You are viewing a plain text version of this content. The canonical link for it is here.
Posted to users@myfaces.apache.org by Werner Punz <we...@gmail.com> on 2007/06/28 14:34:22 UTC

Re: t:inputCalendar f:convertDateTime

Holger Igel schrieb:
> But how can you solve the daylightsaving problem ? do we have to change
> everytime the timezone attribute ? in germany we could have the following
> values:
> 
> <f:convertDateTime type="both" dateStyle="medium" timeZone="GMT+2"/>
> 
> or
> 
> <f:convertDateTime type="both" dateStyle="medium" timeZone="GMT+1"/>
> 
> Holger
> 
Not sure here, but doesnt the JDK take care of the daylight savings in a
specific timezone by itself?
GMT+1 should be static shouldn´t it?


AW: t:inputCalendar f:convertDateTime DaylightSaving

Posted by Holger Igel <ho...@cosys.de>.
Yes the JDK handles the daylight saving. I found the solution. You have to
use a TimeZone ID like 
Europe/Amsterdam
Europe/Andorra
Europe/Belgrade
Europe/Berlin

Java.util.TimeZone

String ids[] = TimeZone.getAvailableIDs();
		for (int i = 0; i < ids.length; i++) {
			log.debug(ids[i]);
		}

My mistake was to take GMT+1 or GMT+2.
If we are in daylight saving time we have GMT+2 else GMT+1.
If I use 
<f:convertDateTime type="both" dateStyle="medium" timeZone="Europe/Berlin"/>

It works fine !

Regards
Holger Igel




________________________________________
Von: Simon Lessard [mailto:simon.lessard.3@gmail.com] 
Gesendet: Donnerstag, 28. Juni 2007 15:13
An: MyFaces Discussion; werner.punz@gmail.com
Betreff: Re: t:inputCalendar f:convertDateTime

Hello,

Yes, the JDK take care of that. However, there's some potential problems
like you need close to latest JVM to include this year changes on daylight
saving, and there's also an issue with a very specific date around 1930 that
I forgot which is very buggy (selecting the day before)... 


Regards,

~ Simon
On 6/28/07, Werner Punz <we...@gmail.com> wrote:
Holger Igel schrieb:
> But how can you solve the daylightsaving problem ? do we have to change
> everytime the timezone attribute ? in germany we could have the following
> values:
>
> <f:convertDateTime type="both" dateStyle="medium" timeZone="GMT+2"/> 
>
> or
>
> <f:convertDateTime type="both" dateStyle="medium" timeZone="GMT+1"/>
>
> Holger
>
Not sure here, but doesnt the JDK take care of the daylight savings in a 
specific timezone by itself?
GMT+1 should be static shouldn´t it?



Re: t:inputCalendar f:convertDateTime

Posted by Simon Lessard <si...@gmail.com>.
Hello,

Yes, the JDK take care of that.
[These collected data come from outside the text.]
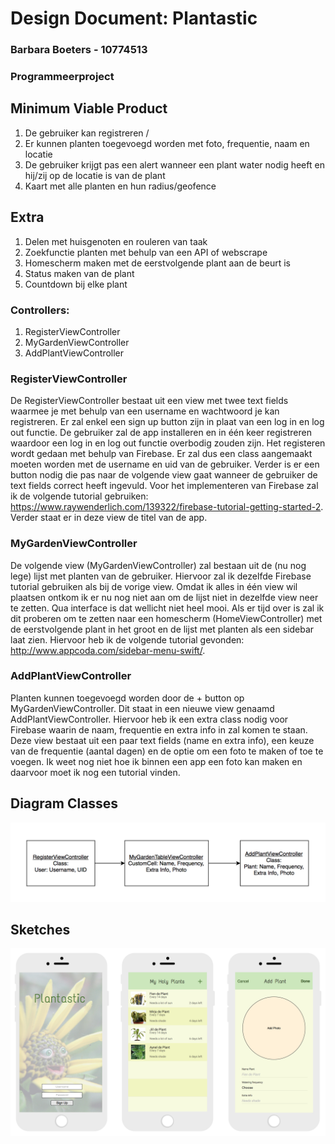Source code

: # Design Document: Plantastic
### Barbara Boeters - 10774513
### Programmeerproject 

## Minimum Viable Product
1. De gebruiker kan registreren /
2. Er kunnen planten toegevoegd worden met foto, frequentie, naam en locatie
3. De gebruiker krijgt pas een alert wanneer een plant water nodig heeft en hij/zij op de locatie is van de plant
4. Kaart met alle planten en hun radius/geofence

## Extra 
1. Delen met huisgenoten en rouleren van taak
2. Zoekfunctie planten met behulp van een API of webscrape
3. Homescherm maken met de eerstvolgende plant aan de beurt is
4. Status maken van de plant
5. Countdown bij elke plant

### Controllers:
1. RegisterViewController
2. MyGardenViewController
3. AddPlantViewController

### RegisterViewController
De RegisterViewController bestaat uit een view met twee text fields waarmee je met behulp van een username en wachtwoord je kan registreren. Er zal enkel een sign up button zijn in plaat van een log in en log out functie. De gebruiker zal de app installeren en in één keer registreren waardoor een log in en log out functie overbodig zouden zijn. Het registeren wordt gedaan met behulp van Firebase. Er zal dus een class aangemaakt moeten worden met de username en uid van de gebruiker. Verder is er een button nodig die pas naar de volgende view gaat wanneer de gebruiker de text fields correct heeft ingevuld. Voor het implementeren van Firebase zal ik de volgende tutorial gebruiken: https://www.raywenderlich.com/139322/firebase-tutorial-getting-started-2. Verder staat er in deze view de titel van de app.

### MyGardenViewController
De volgende view (MyGardenViewController) zal bestaan uit de (nu nog lege) lijst met planten van de gebruiker. Hiervoor zal ik dezelfde Firebase tutorial gebruiken als bij de vorige view. Omdat ik alles in één view wil plaatsen ontkom ik er nu nog niet aan om de lijst niet in dezelfde view neer te zetten. Qua interface is dat wellicht niet heel mooi. Als er tijd over is zal ik dit proberen om te zetten naar een homescherm (HomeViewController) met de eerstvolgende plant in het groot en de lijst met planten als een sidebar laat zien. Hiervoor heb ik de volgende tutorial gevonden:  http://www.appcoda.com/sidebar-menu-swift/. 

### AddPlantViewController
Planten kunnen toegevoegd worden door de + button op MyGardenViewController. Dit staat in een nieuwe view genaamd AddPlantViewController. Hiervoor heb ik een extra class nodig voor Firebase waarin de naam, frequentie en extra info in zal komen te staan. Deze view bestaat uit een paar text fields (name en extra info), een keuze van de frequentie (aantal dagen) en de optie om een foto te maken of toe te voegen. Ik weet nog niet hoe ik binnen een app een foto kan maken en daarvoor moet ik nog een tutorial vinden. 

## Diagram Classes
![alt tag](https://github.com/barbaraboeters/barbaraboeters-project/blob/master/doc/Diagram.png)

## Sketches
![alt tag](https://github.com/barbaraboeters/barbaraboeters-project/blob/master/doc/Sketch%20Interface%20Plantastic.png)
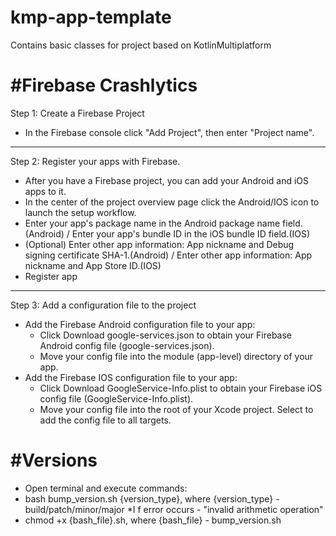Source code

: # kmp-app-template
Contains basic classes for project based on KotlinMultiplatform

#Firebase Crashlytics
===============
Step 1: Create a Firebase Project
* In the Firebase console click "Add Project", then enter "Project name".
---------------
Step 2: Register your apps with Firebase.
* After you have a Firebase project, you can add your Android and iOS apps to it.
* In the center of the project overview page click the Android/IOS icon to launch the setup workflow.
* Enter your app's package name in the Android package name field.(Android) / Enter your app's bundle ID in the iOS bundle ID field.(IOS)
* (Optional) Enter other app information: App nickname and Debug signing certificate SHA-1.(Android) / Enter other app information: App nickname and App Store ID.(IOS)
* Register app
--------------
Step 3: Add a configuration file to the project
* Add the Firebase Android configuration file to your app:
  * Click Download google-services.json to obtain your Firebase Android config file (google-services.json).
  * Move your config file into the module (app-level) directory of your app.
* Add the Firebase IOS configuration file to your app:
  * Click Download GoogleService-Info.plist to obtain your Firebase iOS config file (GoogleService-Info.plist).
  * Move your config file into the root of your Xcode project. Select to add the config file to all targets.

#Versions
===============
* Open terminal and execute commands:
 * bash bump_version.sh {version_type}, where {version_type} - build/patch/minor/major
*I f error occurs - "invalid arithmetic operation"
  * chmod +x {bash_file}.sh, where {bash_file} - bump_version.sh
However, there's some potential problems
like you need close to latest JVM to include this year changes on daylight
saving, and there's also an issue with a very specific date around 1930 that
I forgot which is very buggy (selecting the day before)...


Regards,

~ Simon

On 6/28/07, Werner Punz <we...@gmail.com> wrote:
>
> Holger Igel schrieb:
> > But how can you solve the daylightsaving problem ? do we have to change
> > everytime the timezone attribute ? in germany we could have the
> following
> > values:
> >
> > <f:convertDateTime type="both" dateStyle="medium" timeZone="GMT+2"/>
> >
> > or
> >
> > <f:convertDateTime type="both" dateStyle="medium" timeZone="GMT+1"/>
> >
> > Holger
> >
> Not sure here, but doesnt the JDK take care of the daylight savings in a
> specific timezone by itself?
> GMT+1 should be static shouldn´t it?